> _Data provided_
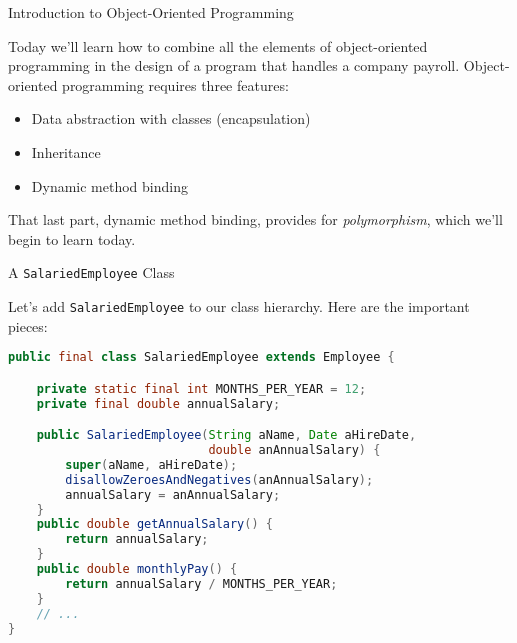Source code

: \documentclass{beamer}
\author[Chris Simpkins] 
{Christopher Simpkins \\\texttt{chris.simpkins@gatech.edu}}
\institute[Georgia Tech] %
\date[CS 1331]{}
\title[\course] %
{\lesson}
\subtitle{}
\begin{document}
\begin{frame}
  \titlepage
\end{frame}

\begin{frame}[fragile]{Introduction to Object-Oriented Programming}


Today we'll learn how to combine all the elements of object-oriented programming in the design of a program that handles a company payroll.  Object-oriented programming requires three features:
\begin{itemize}
\item Data abstraction with classes (encapsulation)
\item Inheritance
\item Dynamic method binding
\end{itemize}

That last part, dynamic method binding, provides for {\it polymorphism}, which we'll begin to learn today.

\end{frame}
\begin{frame}[fragile]{A {\tt SalariedEmployee} Class}


Let's add {\tt SalariedEmployee} to our class hierarchy.  Here are the important pieces:
\begin{lstlisting}[language=Java]
public final class SalariedEmployee extends Employee {

    private static final int MONTHS_PER_YEAR = 12;
    private final double annualSalary;

    public SalariedEmployee(String aName, Date aHireDate,
                            double anAnnualSalary) {
        super(aName, aHireDate);
        disallowZeroesAndNegatives(anAnnualSalary);
        annualSalary = anAnnualSalary;
    }
    public double getAnnualSalary() {
        return annualSalary;
    }
    public double monthlyPay() {
        return annualSalary / MONTHS_PER_YEAR;
    }
    // ...
}
\end{lstlisting}

\end{frame}
\end{document}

> _What you have to do_
Would you copy all lines in the records where the string "public" appears?

> _Solved problem_
public final class SalariedEmployee extends Employee {
    public SalariedEmployee(String aName, Date aHireDate,
    public double getAnnualSalary() {
    public double monthlyPay() {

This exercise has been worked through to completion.